75th Anniversary of Japanese Internment Invokes Memories, Parallels

On a Spring day in 1942, with young peaches clinging to the trees, and fields of strawberries on the verge of picking, Jimi Yamaichi and his family were uprooted from their San Jose farm — and forced into a long journey that delivered them finally to a tarpaper barrack near the Oregon border where they would spend four years.

“All of a sudden,” Yamaichi, 94, recently remembered, “you lose everything you have and put away like that.”

The Yamaichis were among 120,000 people of Japanese ancestry on the West Coast ordered into internment camps as a result of executive order 9066, which turns 75 this Sunday.

The order, signed by President Franklin D. Roosevelt cleared the way for the government to banish what they believed were potential enemy sympathizers to concentration camps scattered across the nation. The order also targeted German-Americans and Italian-Americans.

“We never been to Japan,” Yamaichi said, “but they said you’re loyal to Japan.”

Yamaichi said the era’s racially charged climate reminds him of current times, specifically President Trump’s proposed controversial order attempt to block immigration from a list of Muslim countries.

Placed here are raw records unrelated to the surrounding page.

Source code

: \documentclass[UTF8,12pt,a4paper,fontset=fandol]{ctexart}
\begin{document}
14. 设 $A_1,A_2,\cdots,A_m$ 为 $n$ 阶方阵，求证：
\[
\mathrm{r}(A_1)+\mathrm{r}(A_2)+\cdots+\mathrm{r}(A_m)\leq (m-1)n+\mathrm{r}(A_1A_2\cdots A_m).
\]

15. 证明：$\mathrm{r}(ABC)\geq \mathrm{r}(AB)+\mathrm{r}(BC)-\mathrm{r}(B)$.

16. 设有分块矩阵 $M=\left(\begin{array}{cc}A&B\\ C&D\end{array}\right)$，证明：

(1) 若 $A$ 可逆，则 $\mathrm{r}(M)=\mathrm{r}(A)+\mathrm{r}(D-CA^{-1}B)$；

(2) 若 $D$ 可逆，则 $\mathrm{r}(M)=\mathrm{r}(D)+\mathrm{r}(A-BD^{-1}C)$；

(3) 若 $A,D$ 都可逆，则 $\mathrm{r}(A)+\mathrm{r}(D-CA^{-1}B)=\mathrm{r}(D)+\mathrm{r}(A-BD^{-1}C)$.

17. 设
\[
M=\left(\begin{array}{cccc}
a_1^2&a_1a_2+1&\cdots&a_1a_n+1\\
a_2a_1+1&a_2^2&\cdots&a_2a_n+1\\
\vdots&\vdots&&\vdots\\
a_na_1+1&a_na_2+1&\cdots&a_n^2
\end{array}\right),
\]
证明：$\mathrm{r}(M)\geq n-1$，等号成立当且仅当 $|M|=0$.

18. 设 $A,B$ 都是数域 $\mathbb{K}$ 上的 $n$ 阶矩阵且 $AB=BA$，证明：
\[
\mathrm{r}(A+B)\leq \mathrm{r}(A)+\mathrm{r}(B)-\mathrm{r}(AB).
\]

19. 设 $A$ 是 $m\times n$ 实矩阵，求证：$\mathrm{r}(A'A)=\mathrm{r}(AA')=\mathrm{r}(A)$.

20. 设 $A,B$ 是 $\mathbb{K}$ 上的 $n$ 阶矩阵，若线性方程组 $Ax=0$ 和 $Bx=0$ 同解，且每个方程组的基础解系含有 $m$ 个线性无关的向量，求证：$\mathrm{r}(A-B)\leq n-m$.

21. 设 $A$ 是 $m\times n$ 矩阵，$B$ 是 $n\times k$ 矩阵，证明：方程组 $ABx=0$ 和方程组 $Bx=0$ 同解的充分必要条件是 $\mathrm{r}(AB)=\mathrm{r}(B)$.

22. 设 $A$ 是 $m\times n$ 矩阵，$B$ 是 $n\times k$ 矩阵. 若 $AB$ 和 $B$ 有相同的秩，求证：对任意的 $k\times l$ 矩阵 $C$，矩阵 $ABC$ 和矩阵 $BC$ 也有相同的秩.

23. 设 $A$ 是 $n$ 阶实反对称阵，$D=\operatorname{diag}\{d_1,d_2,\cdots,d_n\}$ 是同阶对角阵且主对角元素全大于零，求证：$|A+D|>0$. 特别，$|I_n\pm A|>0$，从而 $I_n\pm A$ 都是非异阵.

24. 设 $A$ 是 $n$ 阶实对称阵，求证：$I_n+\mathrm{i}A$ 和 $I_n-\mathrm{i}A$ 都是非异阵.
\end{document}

“The climate right now is almost the same as when we were first exposed to all that,” said Jimi’s wife Eiko Yamaichi, whose family was shuttled between half a dozen internment camps during World War II. “It doesn’t matter the color of your skin, or religion or anything — you should never be put into a camp like that.”

Jimi Yamaichi remembered the summons for his family’s evacuation came from a notice nailed to a telephone pole near the family’s twenty acre farm in San Jose’s Blossom Hill neighborhood. The family was ordered to show up at the San Jose State University gymnasium for evacuation orders.

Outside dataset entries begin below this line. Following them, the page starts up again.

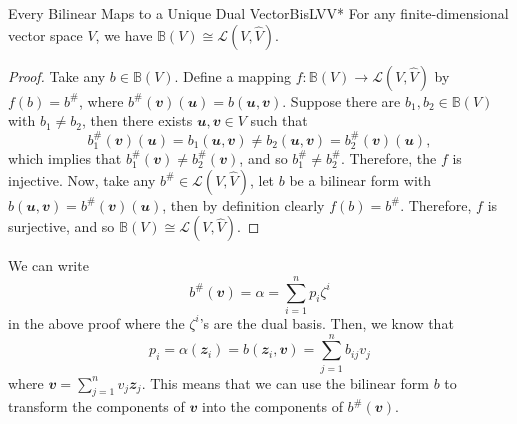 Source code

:\documentclass[math, code]{amznotes}
\theoremstyle{remark}
\begin{document}
\begin{probox}{Every Bilinear Maps to a Unique Dual Vector}{BisLVV*}
    For any finite-dimensional vector space $V$, we have $\mathbb{B}(V) \cong \mathcal{L}\left(V, \widehat{V}\right)$.
    \tcblower
    \begin{proof}
        Take any $b \in \mathbb{B}(V)$. Define a mapping $f \colon \mathbb{B}(V) \to  \mathcal{L}\left(V, \widehat{V}\right)$ by $f(b) = b^{\#}$, where $b^{\#}(\mathbfit{v})(\mathbfit{u}) = b(\mathbfit{u}, \mathbfit{v})$. Suppose there are $b_1, b_2 \in \mathbb{B}(V)$ with $b_1 \neq b_2$, then there exists $\mathbfit{u}, \mathbfit{v} \in V$ such that 
        \begin{equation*}
            b_1^{\#}(\mathbfit{v})(\mathbfit{u}) = b_1(\mathbfit{u}, \mathbfit{v}) \neq b_2(\mathbfit{u}, \mathbfit{v}) = b_2^{\#}(\mathbfit{v})(\mathbfit{u}),
        \end{equation*}
        which implies that $b_1^{\#}(\mathbfit{v}) \neq b_2^{\#}(\mathbfit{v})$, and so $b_1^{\#} \neq b_2^{\#}$. Therefore, the $f$ is injective. Now, take any $b^{\#} \in \mathcal{L}\left(V, \widehat{V}\right)$, let $b$ be a bilinear form with $b(\mathbfit{u}, \mathbfit{v}) = b^{\#}(\mathbfit{v})(\mathbfit{u})$, then by definition clearly $f(b) = b^{\#}$. Therefore, $f$ is surjective, and so $\mathbb{B}(V) \cong \mathcal{L}\left(V, \widehat{V}\right)$.
    \end{proof}
\end{probox}
We can write 
\begin{equation*}
    b^{\#}(\mathbfit{v}) = \alpha = \sum_{i = 1}^{n}p_i\zeta^i
\end{equation*}
in the above proof where the $\zeta^i$'s are the dual basis. Then, we know that 
\begin{equation*}
    p_i = \alpha\left(\mathbfit{z}_i\right) = b\left(\mathbfit{z}_i, \mathbfit{v}\right) = \sum_{j = 1}^{n}b_{ij}v_j
\end{equation*}
where $\mathbfit{v} = \sum_{j = 1}^{n}v_j\mathbfit{z}_j$. This means that we can use the bilinear form $b$ to transform the components of $\mathbfit{v}$ into the components of $b^{\#}(\mathbfit{v})$.
\end{document}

“That’s when we lost our identity as a person,” Yamaichi said, “our family number was the thing — like our family number was 32420.”

Unlike many Japanese-Americans who lost homes, businesses and possessions — the Yamaichi’s farm was saved by a family friend who volunteered to watch over the land while the family was away. Yamaichi remembered the family piled all its possessions into a single room before shipping out.

The Yamaichis spent four years in the Tule Lake encampment where a population of 19,000 internees was surrounded by twenty-eight guard towers and guarded by up to 2000 soldiers. The family’s barrack consisted of a twenty by twenty room with a stove and tarpaper walls that could barely muster a defense to the area’s fierce winters.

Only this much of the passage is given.